§ DATA FOR PROCESSING:
------------------------------------

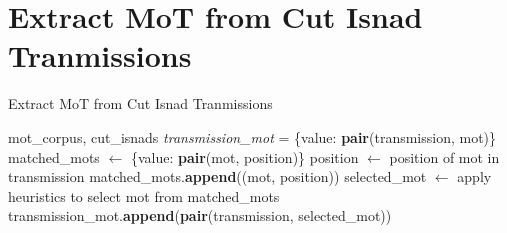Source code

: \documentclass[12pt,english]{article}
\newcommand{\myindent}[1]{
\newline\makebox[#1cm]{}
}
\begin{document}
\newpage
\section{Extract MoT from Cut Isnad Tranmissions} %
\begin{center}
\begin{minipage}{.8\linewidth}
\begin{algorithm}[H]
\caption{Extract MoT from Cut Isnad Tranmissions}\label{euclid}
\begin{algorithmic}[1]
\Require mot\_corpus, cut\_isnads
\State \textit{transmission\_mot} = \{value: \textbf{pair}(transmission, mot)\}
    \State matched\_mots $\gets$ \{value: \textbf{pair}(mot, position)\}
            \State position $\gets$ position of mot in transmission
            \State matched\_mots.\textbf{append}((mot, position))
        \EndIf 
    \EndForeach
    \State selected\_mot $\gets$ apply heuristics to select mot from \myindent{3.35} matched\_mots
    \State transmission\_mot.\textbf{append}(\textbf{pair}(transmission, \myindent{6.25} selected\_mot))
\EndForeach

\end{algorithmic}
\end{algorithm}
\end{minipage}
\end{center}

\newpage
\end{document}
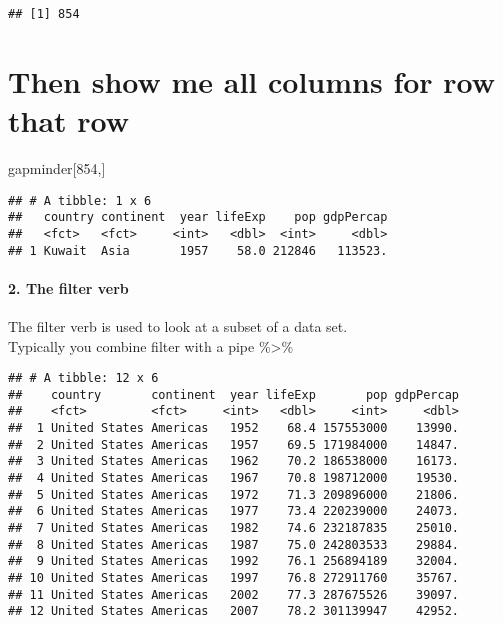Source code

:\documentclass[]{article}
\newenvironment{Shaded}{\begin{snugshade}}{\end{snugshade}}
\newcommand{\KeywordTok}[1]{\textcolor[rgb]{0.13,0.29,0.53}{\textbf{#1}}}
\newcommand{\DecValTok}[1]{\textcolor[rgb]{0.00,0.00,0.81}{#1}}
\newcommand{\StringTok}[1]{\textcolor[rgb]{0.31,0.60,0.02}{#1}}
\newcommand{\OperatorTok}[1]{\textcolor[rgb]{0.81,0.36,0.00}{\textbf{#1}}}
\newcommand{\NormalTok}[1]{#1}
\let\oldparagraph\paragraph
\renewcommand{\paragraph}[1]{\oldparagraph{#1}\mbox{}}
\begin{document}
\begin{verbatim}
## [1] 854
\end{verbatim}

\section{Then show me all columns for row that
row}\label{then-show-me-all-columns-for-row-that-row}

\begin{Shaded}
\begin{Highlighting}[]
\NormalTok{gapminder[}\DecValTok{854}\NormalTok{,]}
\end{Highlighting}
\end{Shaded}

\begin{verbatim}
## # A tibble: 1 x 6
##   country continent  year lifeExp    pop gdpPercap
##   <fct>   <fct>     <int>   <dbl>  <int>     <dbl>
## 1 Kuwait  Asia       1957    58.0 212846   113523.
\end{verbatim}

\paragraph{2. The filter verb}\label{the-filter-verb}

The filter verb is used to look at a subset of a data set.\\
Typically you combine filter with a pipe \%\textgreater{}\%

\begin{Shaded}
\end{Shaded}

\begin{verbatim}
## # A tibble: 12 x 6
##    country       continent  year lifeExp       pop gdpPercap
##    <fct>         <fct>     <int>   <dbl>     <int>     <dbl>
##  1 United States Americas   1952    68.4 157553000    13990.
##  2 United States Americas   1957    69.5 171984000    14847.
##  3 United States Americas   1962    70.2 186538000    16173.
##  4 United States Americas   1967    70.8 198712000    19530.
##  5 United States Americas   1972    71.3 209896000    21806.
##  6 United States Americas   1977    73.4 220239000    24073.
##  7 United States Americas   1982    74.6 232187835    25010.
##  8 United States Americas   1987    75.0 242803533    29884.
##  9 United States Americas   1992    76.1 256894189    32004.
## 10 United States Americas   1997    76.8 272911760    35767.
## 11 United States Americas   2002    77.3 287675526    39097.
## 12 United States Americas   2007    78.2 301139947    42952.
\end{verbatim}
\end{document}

------------------------------------

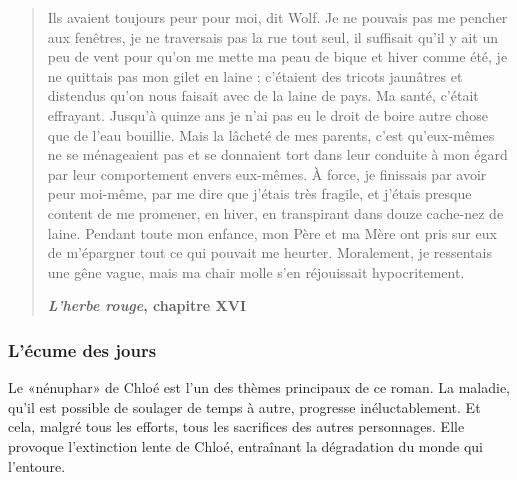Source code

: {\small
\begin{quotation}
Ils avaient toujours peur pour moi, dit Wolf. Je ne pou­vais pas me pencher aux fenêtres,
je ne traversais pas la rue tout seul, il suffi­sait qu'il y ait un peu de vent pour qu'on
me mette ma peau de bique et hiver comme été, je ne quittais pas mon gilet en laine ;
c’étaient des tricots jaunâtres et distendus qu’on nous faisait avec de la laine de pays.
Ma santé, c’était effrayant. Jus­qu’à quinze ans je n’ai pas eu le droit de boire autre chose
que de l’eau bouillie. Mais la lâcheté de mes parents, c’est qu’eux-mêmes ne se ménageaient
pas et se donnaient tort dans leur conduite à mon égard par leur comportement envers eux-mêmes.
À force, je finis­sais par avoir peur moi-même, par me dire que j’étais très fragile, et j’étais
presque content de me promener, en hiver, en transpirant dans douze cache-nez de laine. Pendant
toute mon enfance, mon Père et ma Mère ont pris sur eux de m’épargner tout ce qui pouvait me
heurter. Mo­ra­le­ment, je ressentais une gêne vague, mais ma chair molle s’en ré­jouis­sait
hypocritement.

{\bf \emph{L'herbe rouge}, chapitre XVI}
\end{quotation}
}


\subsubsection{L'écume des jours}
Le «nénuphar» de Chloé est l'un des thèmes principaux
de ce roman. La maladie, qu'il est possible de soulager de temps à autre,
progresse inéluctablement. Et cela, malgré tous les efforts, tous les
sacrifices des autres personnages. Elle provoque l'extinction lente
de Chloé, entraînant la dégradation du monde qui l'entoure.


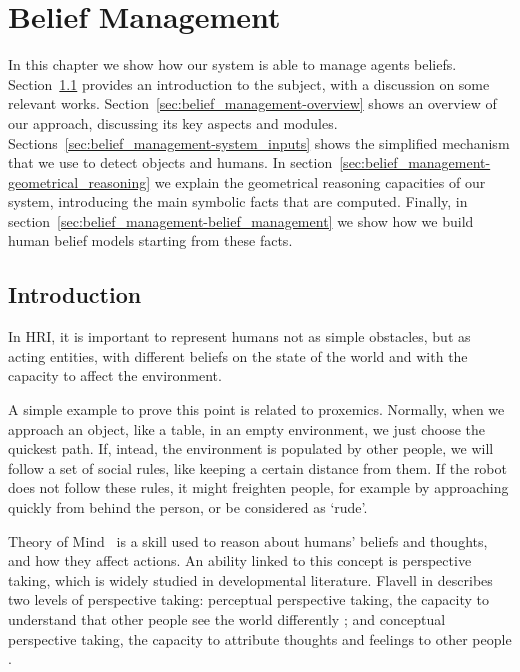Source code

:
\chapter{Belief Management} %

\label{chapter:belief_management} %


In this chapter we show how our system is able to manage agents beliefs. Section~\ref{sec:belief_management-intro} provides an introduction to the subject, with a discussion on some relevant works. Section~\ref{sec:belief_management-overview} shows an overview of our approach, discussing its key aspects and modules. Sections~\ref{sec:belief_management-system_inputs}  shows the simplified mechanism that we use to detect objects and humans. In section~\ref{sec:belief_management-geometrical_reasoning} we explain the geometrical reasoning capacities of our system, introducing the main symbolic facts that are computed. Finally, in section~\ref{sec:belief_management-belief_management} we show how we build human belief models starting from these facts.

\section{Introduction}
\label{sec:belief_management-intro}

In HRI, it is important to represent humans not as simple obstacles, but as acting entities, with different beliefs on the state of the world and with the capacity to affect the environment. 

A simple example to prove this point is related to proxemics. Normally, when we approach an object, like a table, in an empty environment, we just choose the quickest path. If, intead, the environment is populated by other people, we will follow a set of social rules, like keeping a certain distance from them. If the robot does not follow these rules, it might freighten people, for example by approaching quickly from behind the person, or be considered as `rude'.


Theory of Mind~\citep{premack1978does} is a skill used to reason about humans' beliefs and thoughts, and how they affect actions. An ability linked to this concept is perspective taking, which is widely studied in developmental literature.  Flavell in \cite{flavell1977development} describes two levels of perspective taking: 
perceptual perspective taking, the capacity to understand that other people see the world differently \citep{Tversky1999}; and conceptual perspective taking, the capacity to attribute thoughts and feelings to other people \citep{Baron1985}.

------------------------------------

§ TASK DETAILS:
Working from the material above, restate word for word the lines between the line with "In HRI, it is" and the line with "perceptual perspective taking, the", both included, and only those.

§ ANSWER BOX:
In HRI, it is important to represent humans not as simple obstacles, but as acting entities, with different beliefs on the state of the world and with the capacity to affect the environment. 

A simple example to prove this point is related to proxemics. Normally, when we approach an object, like a table, in an empty environment, we just choose the quickest path. If, intead, the environment is populated by other people, we will follow a set of social rules, like keeping a certain distance from them. If the robot does not follow these rules, it might freighten people, for example by approaching quickly from behind the person, or be considered as `rude'.


Theory of Mind~\citep{premack1978does} is a skill used to reason about humans' beliefs and thoughts, and how they affect actions. An ability linked to this concept is perspective taking, which is widely studied in developmental literature.  Flavell in \cite{flavell1977development} describes two levels of perspective taking: 
perceptual perspective taking, the capacity to understand that other people see the world differently \citep{Tversky1999}; and conceptual perspective taking, the capacity to attribute thoughts and feelings to other people \citep{Baron1985}.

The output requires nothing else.